Radioactive Seed Strand Efficacy in Superior Vena Cava Stenting Due to Non-small-cell Lung Cancer Obstruction

Abstract

Purpose

This study aims to determine the clinical effectiveness of a stent with radioactive seed strand (RSS) inserted in patients with superior vena cava (SVC) obstruction (SVCO) secondary to non-small-cell lung cancer (NSCLC).

Methods

Between January 2013 and December 2019, 63 patients with SVCO related to NSCLC received stent implantation with (n = 30) or without (n = 33) RSS insertion at our center. The clinical efficacy, stent patency duration, and overall survival (OS) were compared between these two groups.

Results

Both groups achieved 100% clinical and technical success rates. There were no obstacles associated with the procedure performed for the patients. Two patients in the RSS group and 7 patients in the stent-alone group experienced stent re-stenosis. The rate of re-stenosis between the two groups was not significantly different (P = .099). Patients in the RSS group had significantly longer median patency than those in the stent-alone group (381 vs 309 days, P = .045). All patients died because of the development of tumors during the follow-up. Patients in the RSS group had a significantly longer median OS than those in the stent-alone group (229 vs 178 days, P = .026). During the follow-up, no patient in the RSS group suffered RSS migration or brachytherapy-related complications.

Conclusion

For patients with SVCO secondary to NSCLC, a stent with RSS insertion is efficacious and safe, and it may improve stent patency and OS.

Keywords

stent radioactive seed strand non-small-cell lung cancer superior vena cava

Introduction

Superior vena cava (SVC) obstruction (SVCO) can be secondary to lung cancer and other mediastinal tumors.^1-4 Lung tumors are responsible for more than 90% of the cases of malignant SVCO in patients.^5-7 Patients with malignant SVCO, in general, cannot be treated surgically since their tumors highly advanced.¹ Only palliative therapies have been appropriate for these patients.

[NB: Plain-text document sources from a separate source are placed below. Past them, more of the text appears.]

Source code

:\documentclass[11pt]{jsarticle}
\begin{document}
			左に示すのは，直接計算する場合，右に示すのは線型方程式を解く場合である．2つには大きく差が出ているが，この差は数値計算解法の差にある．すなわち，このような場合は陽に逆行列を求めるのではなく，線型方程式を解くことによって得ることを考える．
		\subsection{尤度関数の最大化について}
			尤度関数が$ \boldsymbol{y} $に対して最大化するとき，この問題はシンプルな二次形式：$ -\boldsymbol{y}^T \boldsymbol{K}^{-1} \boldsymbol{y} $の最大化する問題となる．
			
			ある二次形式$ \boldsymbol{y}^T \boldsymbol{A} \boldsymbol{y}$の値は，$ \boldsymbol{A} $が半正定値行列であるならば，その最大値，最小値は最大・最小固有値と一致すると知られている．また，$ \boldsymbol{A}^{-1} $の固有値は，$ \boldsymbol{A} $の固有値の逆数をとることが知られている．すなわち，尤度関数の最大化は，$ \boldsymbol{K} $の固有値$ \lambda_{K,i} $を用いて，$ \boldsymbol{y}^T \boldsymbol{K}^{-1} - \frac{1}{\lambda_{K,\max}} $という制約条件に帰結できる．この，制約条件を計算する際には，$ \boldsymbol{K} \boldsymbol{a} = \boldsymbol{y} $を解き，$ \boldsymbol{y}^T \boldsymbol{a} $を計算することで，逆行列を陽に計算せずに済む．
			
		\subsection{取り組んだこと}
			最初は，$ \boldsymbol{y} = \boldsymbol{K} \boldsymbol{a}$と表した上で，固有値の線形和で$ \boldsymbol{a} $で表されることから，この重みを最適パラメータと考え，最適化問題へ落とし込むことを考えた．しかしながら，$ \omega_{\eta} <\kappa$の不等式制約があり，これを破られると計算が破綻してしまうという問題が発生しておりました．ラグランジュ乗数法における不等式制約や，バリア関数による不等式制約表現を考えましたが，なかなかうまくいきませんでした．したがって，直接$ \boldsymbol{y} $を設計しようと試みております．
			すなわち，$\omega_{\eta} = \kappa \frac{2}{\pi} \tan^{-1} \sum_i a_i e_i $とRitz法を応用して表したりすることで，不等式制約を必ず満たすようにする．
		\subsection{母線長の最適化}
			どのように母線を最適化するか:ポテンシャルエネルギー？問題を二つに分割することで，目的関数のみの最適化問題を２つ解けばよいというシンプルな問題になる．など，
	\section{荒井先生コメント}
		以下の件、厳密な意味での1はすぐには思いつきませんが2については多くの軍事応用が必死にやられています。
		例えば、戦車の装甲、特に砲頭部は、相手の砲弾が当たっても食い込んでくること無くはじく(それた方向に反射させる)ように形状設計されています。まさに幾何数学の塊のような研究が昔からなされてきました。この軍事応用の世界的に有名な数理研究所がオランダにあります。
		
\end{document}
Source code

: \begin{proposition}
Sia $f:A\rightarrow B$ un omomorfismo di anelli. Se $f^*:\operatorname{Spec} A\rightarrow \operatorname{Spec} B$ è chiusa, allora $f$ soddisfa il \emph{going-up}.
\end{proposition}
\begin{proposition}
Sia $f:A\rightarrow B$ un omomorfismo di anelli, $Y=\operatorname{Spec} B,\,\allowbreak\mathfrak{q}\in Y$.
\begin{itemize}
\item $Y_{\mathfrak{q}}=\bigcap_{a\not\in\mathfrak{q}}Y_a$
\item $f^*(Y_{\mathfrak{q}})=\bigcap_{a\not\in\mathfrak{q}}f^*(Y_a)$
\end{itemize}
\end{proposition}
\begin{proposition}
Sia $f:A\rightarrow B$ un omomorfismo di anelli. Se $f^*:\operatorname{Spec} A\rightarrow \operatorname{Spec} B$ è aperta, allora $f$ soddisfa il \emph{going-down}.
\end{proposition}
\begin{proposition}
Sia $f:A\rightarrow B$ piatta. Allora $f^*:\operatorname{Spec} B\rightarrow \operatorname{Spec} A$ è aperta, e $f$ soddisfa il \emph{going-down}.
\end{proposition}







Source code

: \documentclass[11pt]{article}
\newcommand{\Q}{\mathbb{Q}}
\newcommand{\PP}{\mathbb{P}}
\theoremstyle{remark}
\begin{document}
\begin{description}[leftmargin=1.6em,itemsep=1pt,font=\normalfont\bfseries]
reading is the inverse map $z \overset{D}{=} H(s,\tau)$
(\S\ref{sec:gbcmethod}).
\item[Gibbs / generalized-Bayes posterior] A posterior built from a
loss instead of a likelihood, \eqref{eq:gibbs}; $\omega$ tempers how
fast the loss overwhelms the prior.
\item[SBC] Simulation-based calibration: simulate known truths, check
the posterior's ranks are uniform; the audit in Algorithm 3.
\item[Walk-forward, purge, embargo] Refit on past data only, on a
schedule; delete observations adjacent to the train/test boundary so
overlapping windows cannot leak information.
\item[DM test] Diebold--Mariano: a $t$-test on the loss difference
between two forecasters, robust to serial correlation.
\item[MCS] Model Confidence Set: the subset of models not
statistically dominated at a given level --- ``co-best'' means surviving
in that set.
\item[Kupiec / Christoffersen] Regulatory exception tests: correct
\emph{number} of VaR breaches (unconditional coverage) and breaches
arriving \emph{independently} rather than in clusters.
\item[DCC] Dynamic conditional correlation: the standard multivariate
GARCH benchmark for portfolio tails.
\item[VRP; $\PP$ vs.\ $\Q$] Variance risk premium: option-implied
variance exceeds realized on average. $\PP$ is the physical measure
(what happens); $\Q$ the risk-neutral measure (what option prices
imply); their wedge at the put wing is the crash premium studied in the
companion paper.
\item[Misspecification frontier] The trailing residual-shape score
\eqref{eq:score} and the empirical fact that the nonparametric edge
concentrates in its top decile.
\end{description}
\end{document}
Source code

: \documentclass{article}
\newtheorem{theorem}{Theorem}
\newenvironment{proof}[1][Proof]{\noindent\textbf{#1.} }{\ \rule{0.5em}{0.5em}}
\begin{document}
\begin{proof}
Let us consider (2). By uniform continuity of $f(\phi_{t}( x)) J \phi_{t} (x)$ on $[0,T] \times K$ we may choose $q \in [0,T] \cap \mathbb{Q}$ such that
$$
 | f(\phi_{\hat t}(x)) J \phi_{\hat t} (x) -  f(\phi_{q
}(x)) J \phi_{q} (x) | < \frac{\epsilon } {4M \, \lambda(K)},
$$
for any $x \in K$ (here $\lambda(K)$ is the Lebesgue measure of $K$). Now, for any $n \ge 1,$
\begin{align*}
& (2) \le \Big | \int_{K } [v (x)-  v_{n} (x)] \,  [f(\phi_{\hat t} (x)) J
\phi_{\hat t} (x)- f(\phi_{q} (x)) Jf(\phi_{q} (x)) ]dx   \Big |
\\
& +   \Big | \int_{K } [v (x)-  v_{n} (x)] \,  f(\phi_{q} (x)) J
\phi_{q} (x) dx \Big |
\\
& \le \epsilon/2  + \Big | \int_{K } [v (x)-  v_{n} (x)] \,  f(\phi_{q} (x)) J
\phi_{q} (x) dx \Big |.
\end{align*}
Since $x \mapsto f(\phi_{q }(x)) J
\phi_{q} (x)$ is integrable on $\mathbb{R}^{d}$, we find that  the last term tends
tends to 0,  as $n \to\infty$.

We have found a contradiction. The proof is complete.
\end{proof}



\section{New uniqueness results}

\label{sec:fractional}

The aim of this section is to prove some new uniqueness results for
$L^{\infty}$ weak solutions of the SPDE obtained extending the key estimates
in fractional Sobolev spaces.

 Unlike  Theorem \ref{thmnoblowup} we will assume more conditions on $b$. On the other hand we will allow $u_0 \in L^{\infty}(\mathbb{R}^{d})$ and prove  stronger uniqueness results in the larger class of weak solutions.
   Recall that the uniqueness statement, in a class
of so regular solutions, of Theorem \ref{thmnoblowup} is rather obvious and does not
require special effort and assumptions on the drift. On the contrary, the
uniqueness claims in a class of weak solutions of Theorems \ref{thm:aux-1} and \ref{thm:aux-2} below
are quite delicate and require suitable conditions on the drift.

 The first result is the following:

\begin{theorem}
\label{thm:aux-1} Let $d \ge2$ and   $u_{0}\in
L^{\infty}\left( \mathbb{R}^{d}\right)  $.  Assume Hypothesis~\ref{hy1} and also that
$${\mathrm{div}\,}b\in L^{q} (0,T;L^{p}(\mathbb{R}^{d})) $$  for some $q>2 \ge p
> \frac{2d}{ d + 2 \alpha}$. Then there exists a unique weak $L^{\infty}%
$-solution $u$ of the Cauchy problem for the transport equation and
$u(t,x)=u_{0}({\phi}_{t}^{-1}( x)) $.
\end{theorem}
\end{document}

Many research studies have concluded that stent insertion might be used as a first-line treatment for most SVCO patients because the stent gave a rapid relief from SVC syndrome.^5-7 Though, after an initial successful endovascular stent placement, re-stenosis of the SVC stent occurred in up to 41% of patients.⁷ The re-stenosis of the SVC stent was mainly caused by tumor growth.⁸

Many researchers inserted a radioactive seed strand (RSS) beside the stent to provide brachytherapy effectiveness and prevent stent re-stenosis in patients with malignant luminal obstructions.^9-11 However, this technique has not been used for patients with malignant SVCO. In addition, previous research studies also did not focus on patients with SVCO caused by a specific cancer type.^5-7

Here, we aim to assess the clinical effectiveness of patients with SVCO secondary to non-small-cell lung cancer (NSCLC) following stent with RSS insertion.

Materials and Methods

Ethics committee of Xuzhou Central Hospital approved this single-center retrospective study (No. XZXY-LJ-20210115-014). Written informed consent was not required due to the retrospective nature of the investigation.

Patients

Our analysis comprised 63 patients with SVCO secondary to NSCLC who were treated with stent insertion between January 2013 and December 2019. The criteria for the inclusion of these patients were as follows: (a) a confirmed malignant SVCO diagnosis, (b) SVCO caused by NSCLC, and (c) inoperable cases. Exclusion criteria for these patients were as follows: (a) Eastern Cooperative Oncology Group performance status (ECOG PS) ≥ 4; (b) patients who underwent post-operative external radiotherapy; and (c) patients who experienced severe renal, lung, cardiac, or coagulatory dysfunctions.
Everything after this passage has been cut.